AEC-Q100 hex inverter with open-drain outputs — what it is and where it fits
The Texas Instruments SN74LVC06AQPWRG4Q1 is a hex inverter with open-drain outputs, part of the 74LVC logic family qualified to AEC-Q100 for automotive applications. Each of the six independent inverters can sink up to 24 mA, making the part useful for driving indicator LEDs, relay coils, or pulling signal lines low in mixed-voltage systems. The open-drain output means the high-side is floating — you pull it up externally to whatever voltage the downstream logic needs, up to the device's 3.6 V supply limit. The supply range spans 1.65 V to 3.6 V, so it works directly off a 1.8 V, 2.5 V, or 3.3 V rail without a separate regulator. The -40°C to 125°C operating temperature range covers under-hood automotive and industrial environments where the commercial-grade 74LVC06 would be out of spec. Propagation delay is 3.7 ns typical at 3.3 V with a 50 pF load — fast enough for most logic-level translation and bus-interface tasks in an automotive ECU or body controller.
Open-drain output — the so-what for your design
The open-drain architecture means the output transistor only pulls the pin low; the high state is achieved through an external pull-up resistor connected to the target logic voltage. This is the standard trick for level-shifting a 3.3 V logic signal down to 1.8 V or up to 5 V (within the 3.6 V supply limit). It also lets multiple open-drain outputs share a common pull-up for wired-OR configurations — useful for interrupt lines or bus-request signals where any device can assert the line low.
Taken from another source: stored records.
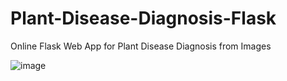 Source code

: # Plant-Disease-Diagnosis-Flask
Online Flask Web App for Plant Disease Diagnosis from Images <br>

![image](https://github.com/ElangoSubramani/Plant-Disease-Classification-using-Deep-Learning-/assets/122277416/2b416b94-d451-4dd6-9be4-1eabd7f49678)



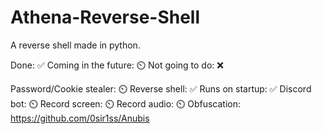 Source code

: # Athena-Reverse-Shell
A reverse shell made in python.

Done: ✅
Coming in the future: ⏲️
Not going to do: ❌

Password/Cookie stealer: ⏲️
Reverse shell: ✅
Runs on startup: ✅
Discord bot: ⏲️
Record screen: ⏲️
Record audio: ⏲️
Obfuscation: https://github.com/0sir1ss/Anubis
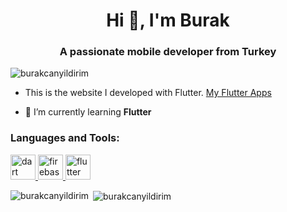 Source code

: <h1 align="center">Hi 👋, I'm Burak</h1>
<h3 align="center">A passionate mobile developer from Turkey</h3>

<p align="left"> <img src="https://komarev.com/ghpvc/?username=burakcanyildirim&label=Profile%20views&color=0e75b6&style=flat" alt="burakcanyildirim" /> </p>

- This is the website I developed with Flutter. [My Flutter Apps](https://burakcanyildirim.github.io/)

- 🌱 I’m currently learning **Flutter**


<h3 align="left">Languages and Tools:</h3>
<p align="left"> <a href="https://dart.dev" target="_blank"> <img src="https://www.vectorlogo.zone/logos/dartlang/dartlang-icon.svg" alt="dart" width="40" height="40"/> </a> <a href="https://firebase.google.com/" target="_blank"> <img src="https://www.vectorlogo.zone/logos/firebase/firebase-icon.svg" alt="firebase" width="40" height="40"/> </a> <a href="https://flutter.dev" target="_blank"> <img src="https://www.vectorlogo.zone/logos/flutterio/flutterio-icon.svg" alt="flutter" width="40" height="40"/> </a> </p>

<p><img align="left" src="https://github-readme-stats.vercel.app/api/top-langs?username=burakcanyildirim&show_icons=true&locale=en&layout=compact" alt="burakcanyildirim" /></p>

<p>&nbsp;<img align="center" src="https://github-readme-stats.vercel.app/api?username=burakcanyildirim&show_icons=true&locale=en" alt="burakcanyildirim" /></p>
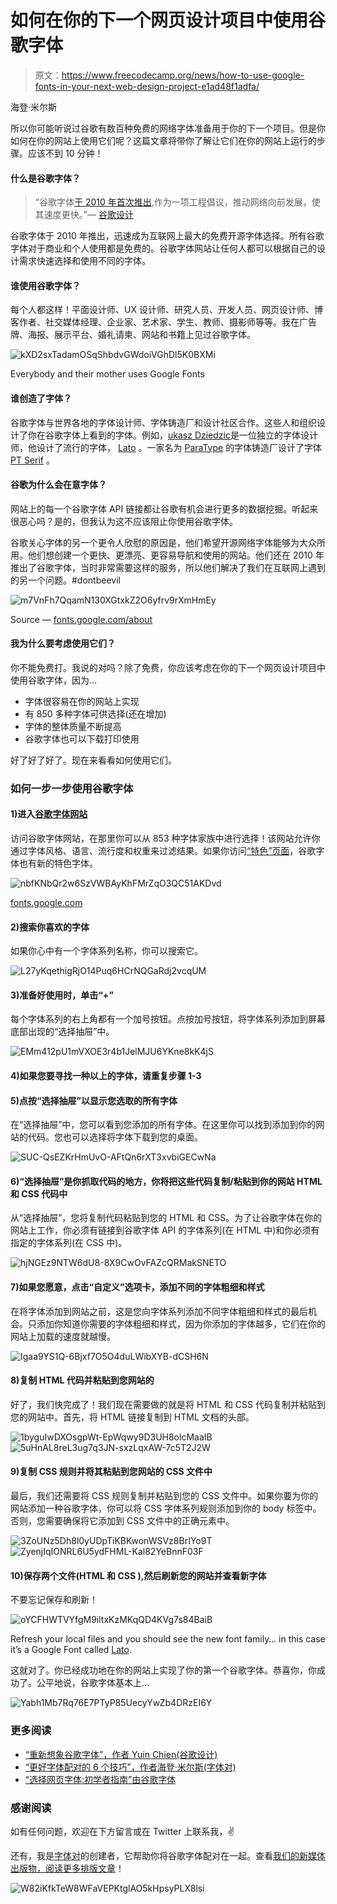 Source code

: # 如何在你的下一个网页设计项目中使用谷歌字体

> 原文：<https://www.freecodecamp.org/news/how-to-use-google-fonts-in-your-next-web-design-project-e1ad48f1adfa/>

海登·米尔斯

所以你可能听说过谷歌有数百种免费的网络字体准备用于你的下一个项目。但是你如何在你的网站上使用它们呢？这篇文章将带你了解让它们在你的网站上运行的步骤。应该不到 10 分钟！

#### 什么是谷歌字体？

> “谷歌字体[于 2010 年首次推出](https://googlecode.blogspot.com/2010/05/introducing-google-font-api-google-font.html),作为一项工程倡议，推动网络向前发展，使其速度更快。”— [谷歌设计](https://design.google/library/reimagining-google-fonts/)

谷歌字体于 2010 年推出，迅速成为互联网上最大的免费开源字体选择。所有谷歌字体对于商业和个人使用都是免费的。谷歌字体网站让任何人都可以根据自己的设计需求快速选择和使用不同的字体。

#### 谁使用谷歌字体？

每个人都这样！平面设计师、UX 设计师、研究人员、开发人员、网页设计师、博客作者、社交媒体经理、企业家、艺术家、学生、教师、摄影师等等。我在广告牌、海报、展示平台、婚礼请柬、网站和书籍上见过谷歌字体。

![kXD2sxTadamOSqShbdvGWdoiVGhDl5K0BXMi](img/3db6a2f623af4f9ab7be3e8ff13d98f9.png)

Everybody and their mother uses Google Fonts

#### 谁创造了字体？

谷歌字体与世界各地的字体设计师、字体铸造厂和设计社区合作。这些人和组织设计了你在谷歌字体上看到的字体。例如，[ukasz Dziedzic](http://www.latofonts.com/)是一位独立的字体设计师，他设计了流行的字体， [Lato](https://fonts.google.com/specimen/Lato) 。一家名为 [ParaType](http://www.paratype.com/) 的字体铸造厂设计了字体 [PT Serif](https://fonts.google.com/specimen/PT+Serif) 。

#### 谷歌为什么会在意字体？

网站上的每一个谷歌字体 API 链接都让谷歌有机会进行更多的数据挖掘。听起来很恶心吗？是的，但我认为这不应该阻止你使用谷歌字体。

谷歌关心字体的另一个更令人欣慰的原因是，他们希望开源网络字体能够为大众所用。他们想创建一个更快、更漂亮、更容易导航和使用的网站。他们还在 2010 年推出了谷歌字体，当时非常需要这样的服务，所以他们解决了我们在互联网上遇到的另一个问题。#dontbeevil

![m7VnFh7QqamN130XGtxkZ2O6yfrv9rXmHmEy](img/cdec981b114eb19e8ab31c421cccb60a.png)

Source — [fonts.google.com/about](https://fonts.google.com/about)

#### 我为什么要考虑使用它们？

你不能免费打。我说的对吗？除了免费，你应该考虑在你的下一个网页设计项目中使用谷歌字体，因为…

*   字体很容易在你的网站上实现
*   有 850 多种字体可供选择(还在增加)
*   字体的整体质量不断提高
*   谷歌字体也可以下载打印使用

好了好了好了。现在来看看如何使用它们。

### 如何一步一步使用谷歌字体

#### 1)进入[谷歌字体网站](https://fonts.google.com/)

访问谷歌字体网站，在那里你可以从 853 种字体家族中进行选择！该网站允许你通过字体风格、语言、流行度和权重来过滤结果。如果你访问[“特色”页面](https://fonts.google.com/featured)，谷歌字体也有新的特色字体。

![nbfKNbQr2w6SzVWBAyKhFMrZqO3QC51AKDvd](img/3985ec19c49c443df9089f2b29acabb6.png)

[fonts.google.com](https://fonts.google.com/)

#### 2)搜索你喜欢的字体

如果你心中有一个字体系列名称，你可以搜索它。

![L27yKqethigRjO14Puq6HCrNQGaRdj2vcqUM](img/1366ea5e55a8300ad45e68675b70b96e.png)

#### 3)准备好使用时，单击“+”

每个字体系列的右上角都有一个加号按钮。点按加号按钮，将字体系列添加到屏幕底部出现的“选择抽屉”中。

![EMm412pU1mVXOE3r4b1JelMJU6YKne8kK4jS](img/9964fc3741de2292a3d6e9738dac574f.png)

#### 4)如果您要寻找一种以上的字体，请重复步骤 1-3

#### 5)点按“选择抽屉”以显示您选取的所有字体

在“选择抽屉”中，您可以看到您添加的所有字体。在这里你可以找到添加到你的网站的代码。您也可以选择将字体下载到您的桌面。

![SUC-QsEZKrHmUvO-AFtQn6rXT3xvbiGECwNa](img/2c874ac6c5b82328e9246423d7c4adfa.png)

#### 6)“选择抽屉”是你抓取代码的地方，你将把这些代码复制/粘贴到你的网站 HTML 和 CSS 代码中

从“选择抽屉”，您将复制代码粘贴到您的 HTML 和 CSS。为了让谷歌字体在你的网站上工作，你必须有链接到谷歌字体 API 的字体系列(在 HTML 中)和你必须有指定的字体系列(在 CSS 中)。

![hjNGEz9NTW6dU8-8X9CwOvFAZcQRMakSNETO](img/2e18052dd778453275ff53ca6039cc65.png)

#### 7)如果您愿意，点击“自定义”选项卡，添加不同的字体粗细和样式

在将字体添加到网站之前，这是您向字体系列添加不同字体粗细和样式的最后机会。只添加你知道你需要的字体粗细和样式，因为你添加的字体越多，它们在你的网站上加载的速度就越慢。

![Igaa9YS1Q-6Bjxf7O5O4duLWibXYB-dCSH6N](img/1300cda7042184db5d5a4d5a30afa509.png)

#### 8)复制 HTML 代码并粘贴到您网站的

好了，我们快完成了！我们现在需要做的就是将 HTML 和 CSS 代码复制并粘贴到您的网站中。首先，将 HTML 链接复制到 HTML 文档的头部。

![1byguIwDXOsgpWt-EpWqwy9D3UH8olcMaaIB](img/47a07d66f39cb3e2e5a243ff133465a9.png)![5uHnAL8reL3ug7q3JN-sxzLqxAW-7c5T2J2W](img/c3806dfdb2e437b8820964c8b1d24a65.png)

#### 9)复制 CSS 规则并将其粘贴到您网站的 CSS 文件中

最后，我们还需要将 CSS 规则复制并粘贴到您的 CSS 文件中。如果你要为你的网站添加一种谷歌字体，你可以将 CSS 字体系列规则添加到你的 body 标签中。否则，您需要确保将它添加到 CSS 文件中的正确元素中。

![3ZoUNz5Dh8l0yUDpTiKBKwonWSVz8BrIYo9T](img/4cdb240da04f57c4bc3123e33ca4d322.png)![ZyenjIqIONRL6U5ydFHML-Kal82YeBnnF03F](img/a089064dfda956fa970a0acc4bce843d.png)

#### 10)保存两个文件(HTML 和 CSS ),然后刷新您的网站并查看新字体

不要忘记保存和刷新！

![oYCFHWTVYfgM9iltxKzMKqQD4KVg7s84BaiB](img/7ab3f96bf5866232de022fe9ca47f57a.png)

Refresh your local files and you should see the new font family… in this case it’s a Google Font called [Lato](https://fonts.google.com/specimen/Lato).

这就对了。你已经成功地在你的网站上实现了你的第一个谷歌字体。恭喜你，你成功了。公平地说，谷歌字体基本上…

![Yabh1Mb7Rq76E7PTyP85UecyYwZb4DRzEI6Y](img/ea96c418f6b1a5a3b63983ae4411a15e.png)

### 更多阅读

*   [“重新想象谷歌字体”，作者 Yuin Chien(谷歌设计)](https://design.google/library/reimagining-google-fonts/)
*   [“更好字体配对的 6 个技巧”，作者海登·米尔斯(字体对)](https://medium.com/fontpair/6-tips-for-better-font-pairing-b71d1045032c)
*   [“选择网页字体:初学者指南”由谷歌字体](https://design.google/library/choosing-web-fonts-beginners-guide/)

### 感谢阅读

如有任何问题，欢迎在下方留言或在 Twitter 上联系我，✌️

还有，我是[字体对](https://fontpair.co/)的创建者，它帮助你将谷歌字体配对在一起。查看[我们的新媒体出版物，阅读更多排版文章](https://medium.com/fontpair)！

![W82iKfkTeW8WFaVEPKtglAO5kHpsyPLX8lsi](img/7b278b9372fbd11b0b5744d0ad964ac0.png)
The 24 mA sink capability is generous for a logic gate; you can drive a standard LED directly through a current-limiting resistor without a separate transistor.
Lifecycle and sourcing reality
The AEC-Q100 qualification means it is released for automotive production programs and carries the full PPAP documentation package from TI. For a BOM line that needs a qualified automotive-grade open-drain inverter, this part is a straightforward fit with no supply-chain clock ticking.